Partizánska Ľupča – St Matthew’s Church

History

   The church was built in the second half of the 13th century. Already in 1320, it was enlarged towards the north, and in the second half of the fifteenth century, the chancel and the sacristy were rebuilt adding new vaults. Between 1550 and 1554, a massive tower appeared, although it is possible that the lower part of the wall was built in the 13th century. In the years 1620-1630, when the church served Protestants, there was a great reconstruction during which the space of two aisles was unified by adding a Renaissance vault, which supported two pillars. At the same time, a porch was added to the southern entrance, and the whole was surrounded by a wall with arrowslits. At the end of the seventeenth century, the temple returned to Catholics and there was a change of the call to Saint Matthew. In the eighteenth century, the tower was transformed into a Baroque. In 1855, the interior of the church was painted by the famous Slovak painter Józef Božetech Klemens, but already in 1856 the building was destroyed by a fire.
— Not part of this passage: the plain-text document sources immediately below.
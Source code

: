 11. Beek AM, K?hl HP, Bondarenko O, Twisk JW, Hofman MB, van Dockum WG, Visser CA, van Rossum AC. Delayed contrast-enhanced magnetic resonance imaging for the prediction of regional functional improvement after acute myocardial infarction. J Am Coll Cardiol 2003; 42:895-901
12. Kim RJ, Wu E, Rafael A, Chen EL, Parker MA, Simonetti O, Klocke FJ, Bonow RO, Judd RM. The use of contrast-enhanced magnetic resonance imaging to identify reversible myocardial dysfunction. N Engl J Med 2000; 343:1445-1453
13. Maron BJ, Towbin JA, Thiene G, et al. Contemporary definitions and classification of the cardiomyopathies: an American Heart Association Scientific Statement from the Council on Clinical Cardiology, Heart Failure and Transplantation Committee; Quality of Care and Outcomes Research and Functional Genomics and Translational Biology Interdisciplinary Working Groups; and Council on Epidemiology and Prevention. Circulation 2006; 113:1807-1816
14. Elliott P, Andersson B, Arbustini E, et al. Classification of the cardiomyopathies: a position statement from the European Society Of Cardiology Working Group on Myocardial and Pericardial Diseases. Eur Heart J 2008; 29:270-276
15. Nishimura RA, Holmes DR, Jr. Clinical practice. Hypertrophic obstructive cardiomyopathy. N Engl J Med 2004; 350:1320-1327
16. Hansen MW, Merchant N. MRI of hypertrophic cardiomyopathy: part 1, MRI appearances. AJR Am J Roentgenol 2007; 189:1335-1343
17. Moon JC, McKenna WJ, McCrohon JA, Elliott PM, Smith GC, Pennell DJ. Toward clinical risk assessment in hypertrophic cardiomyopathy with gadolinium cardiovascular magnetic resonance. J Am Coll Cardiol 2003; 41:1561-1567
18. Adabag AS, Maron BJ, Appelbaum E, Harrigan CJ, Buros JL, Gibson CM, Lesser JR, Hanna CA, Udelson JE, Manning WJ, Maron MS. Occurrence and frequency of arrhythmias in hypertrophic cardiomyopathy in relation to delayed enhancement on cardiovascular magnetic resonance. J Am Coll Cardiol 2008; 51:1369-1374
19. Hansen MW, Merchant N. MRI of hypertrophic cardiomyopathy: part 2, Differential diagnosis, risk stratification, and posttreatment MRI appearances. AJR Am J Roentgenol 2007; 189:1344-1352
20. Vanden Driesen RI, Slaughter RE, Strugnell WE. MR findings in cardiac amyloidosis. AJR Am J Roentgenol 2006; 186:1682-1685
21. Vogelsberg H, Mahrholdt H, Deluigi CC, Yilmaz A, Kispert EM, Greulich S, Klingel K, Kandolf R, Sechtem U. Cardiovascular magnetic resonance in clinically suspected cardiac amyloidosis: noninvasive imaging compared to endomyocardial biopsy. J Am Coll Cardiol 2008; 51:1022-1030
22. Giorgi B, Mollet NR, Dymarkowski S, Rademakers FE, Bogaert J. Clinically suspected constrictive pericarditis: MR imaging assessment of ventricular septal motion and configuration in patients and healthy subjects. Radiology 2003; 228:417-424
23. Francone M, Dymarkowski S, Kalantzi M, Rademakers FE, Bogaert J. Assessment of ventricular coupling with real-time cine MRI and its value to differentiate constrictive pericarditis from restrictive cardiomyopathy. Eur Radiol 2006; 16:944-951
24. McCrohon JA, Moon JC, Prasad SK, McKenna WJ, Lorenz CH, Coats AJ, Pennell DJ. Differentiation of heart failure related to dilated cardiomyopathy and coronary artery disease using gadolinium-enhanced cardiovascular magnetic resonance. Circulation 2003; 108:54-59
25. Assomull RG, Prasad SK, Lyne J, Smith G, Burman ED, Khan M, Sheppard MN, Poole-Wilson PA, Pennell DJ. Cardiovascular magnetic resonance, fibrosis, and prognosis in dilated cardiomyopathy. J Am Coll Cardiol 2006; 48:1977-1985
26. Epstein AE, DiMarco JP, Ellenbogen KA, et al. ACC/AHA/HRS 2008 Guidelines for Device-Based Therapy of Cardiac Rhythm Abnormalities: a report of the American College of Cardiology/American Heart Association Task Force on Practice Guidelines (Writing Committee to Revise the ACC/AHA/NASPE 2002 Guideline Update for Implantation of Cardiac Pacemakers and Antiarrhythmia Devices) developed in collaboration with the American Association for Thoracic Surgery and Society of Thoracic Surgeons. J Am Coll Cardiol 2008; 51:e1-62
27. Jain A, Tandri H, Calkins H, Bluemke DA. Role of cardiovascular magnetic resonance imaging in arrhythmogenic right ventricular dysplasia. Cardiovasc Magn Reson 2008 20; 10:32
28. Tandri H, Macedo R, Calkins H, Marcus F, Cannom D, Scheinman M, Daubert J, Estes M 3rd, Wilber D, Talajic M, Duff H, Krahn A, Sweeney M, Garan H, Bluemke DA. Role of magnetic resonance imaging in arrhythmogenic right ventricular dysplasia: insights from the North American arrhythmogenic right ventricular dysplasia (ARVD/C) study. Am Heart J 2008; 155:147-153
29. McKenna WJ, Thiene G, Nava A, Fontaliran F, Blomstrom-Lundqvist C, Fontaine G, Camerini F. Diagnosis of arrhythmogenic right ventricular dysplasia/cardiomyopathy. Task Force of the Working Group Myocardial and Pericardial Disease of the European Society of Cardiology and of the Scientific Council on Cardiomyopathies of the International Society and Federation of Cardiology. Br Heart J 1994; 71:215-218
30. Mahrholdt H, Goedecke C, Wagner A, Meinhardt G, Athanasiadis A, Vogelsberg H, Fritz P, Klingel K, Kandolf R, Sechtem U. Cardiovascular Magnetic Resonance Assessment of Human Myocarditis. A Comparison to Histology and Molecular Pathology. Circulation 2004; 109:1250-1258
At the end of the 19th century, neo-Gothic windows were built on the tower.

Architecture

   The building in its original appearance was an early Gothic, aisleless church with a polygonal presbytery and a sacristy on the north side. In 1320, the northern aisle was added, and at the end of the Middle Ages, a tower was added from the west side, possibly based on an older, lower structure from the 13th century. It was crowned with a breastwork mounted on corbels protruding from the face of the walls.
   The original church was built in a style in which late Romanesque and early Gothic features intertwined. For example, the main entrance to the building, located in the southern wall of the nave, was equipped with a stepped portal flanked by half-columns, but topped with a pointed archivolt. The windows were very narrow, but were divided by shafts into two clearances.
   Inside the chancel, reinforced with buttresses, and in the sacristy, rib vaults were installed, while in the chancel, ribs were mounted on corbels in the form of a human face or a relief of a cross. The classic cross arrangement in the chancel had a vault in the western bay, while in the eastern closure, the cross arrangement was enriched with three additional ribs, the two extreme ones with one more ribs (connecting with the cross ribs), and the middle one split into two in the middle of its length. As a result, a very decorative crowning of the distinguished part of the chancel above the main altar was obtained.

Current state

   The church has largely retained its medieval appearance, with the exception of the transformed interior of the nave and the conspicuous helmet of the tower. The southern portal to the nave, the portal to the sacristy and the late Gothic portal on the west side of the tower have been preserved from the Gothic period. The interiors of the chancel and sacristy have original rib vaults. Originally there was a Gothic altar of St. Stanislaus from 1459, which today is in the collection of the Slovak National Gallery in Bratislava.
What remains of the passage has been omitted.